The election process fell short of international standards, the US-based International Republican Institute said Tuesday in a preliminary report.

“The national elections were an improvement over past elections in Cambodia but still fell short of rec­ognized international standards for democratic elections,” according to the report by IRI, a self-de­scribed nonpartisan group pro­mot­ing “democracy, freedom and self-government” outside of the US.

“Severe restrictions on media access and significant obstacles to political activity were evident before the campaign began, and significant media imbalance in the government’s favor continued in the campaign period.” In addition, “political violence and intimidation have worked overwhelmingly to the benefit of [the] CPP,” according to the report.

Former US Environmental Protection Agency administrator Christine Todd Whitman, who headed the IRI’s monitoring delegation, said at a news conference Tuesday that though overt violence was rare, “less visible but equally effective methods of in­timidation were reported to both hu­man rights groups and election observers.”

Whitman said the IRI heard reports of village chiefs forcing villagers to give oaths of allegiance to the CPP and that village chiefs had threatened to confiscate voters’ property.

“The campaign per­i­od was also marred by the anti-Vietnamese rhetoric of the major parties, particularly in speeches by the leaders of Funcinpec and the Sam Rainsy Party,” she said.

On Saturday, Whitman defended the IRI’s neutrality, saying that technical assistance had been given to all 23 political parties.

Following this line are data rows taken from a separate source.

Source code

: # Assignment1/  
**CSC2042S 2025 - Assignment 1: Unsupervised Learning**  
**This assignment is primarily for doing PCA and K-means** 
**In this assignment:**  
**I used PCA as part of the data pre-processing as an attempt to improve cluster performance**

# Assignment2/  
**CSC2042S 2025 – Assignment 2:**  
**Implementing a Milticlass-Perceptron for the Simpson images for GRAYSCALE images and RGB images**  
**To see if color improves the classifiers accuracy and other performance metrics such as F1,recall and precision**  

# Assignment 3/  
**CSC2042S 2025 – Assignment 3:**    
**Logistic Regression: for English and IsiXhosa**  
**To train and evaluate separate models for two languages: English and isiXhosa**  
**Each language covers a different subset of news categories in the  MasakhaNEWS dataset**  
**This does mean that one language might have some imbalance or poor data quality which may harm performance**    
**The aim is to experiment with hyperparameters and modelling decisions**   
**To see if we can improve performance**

She also distanced the IRI from a bill sponsored by US Senator Mitch McConnell calling for in­creased aid to Cambodia following a regime change.

The bill, Whitman said, ex­pressed “the concern and desire of its sponsors” and none of its sponsors are on the board of the IRI. She also noted that the bill has not been fully endorsed by the US Congress or the administration of US President George W Bush.

In his daily briefing to the US Congress Monday, US State Department spokesman Richard Boucher said “by and large, things went smoothly” during Cam­bodia’s election process.

But Boucher cited “re­ports of some election irregularities and allegations of vote buying and voter intimidation.” He said the US Embassy in Cam­bodia is looking into those charges.

The delegation from the Trans­national Radical Party, however, declared in a statement Monday that no matter the outcome, they had observed “an unfair and non-democratic electoral campaign.”

“Opposition to the daily propaganda of the government and the CPP should have been guaranteed through daily slots granted to all parties,” said Marco Panella, a member of the European Parlia­ment.

“Unfortunately, the parties were forced to decide the con­tents of those spaces in ad­vance, before the electoral campaign, and without any chance of updating them during the campaign.”

The Radical Party is an independent NGO that promotes democracy and the rule of law.

A statement from the Japanese Government Election Obser­vation Mission declared that the mission members “witnessed no serious violent activities, intimidation or irregularities that may undermine the overall credibility of the election.”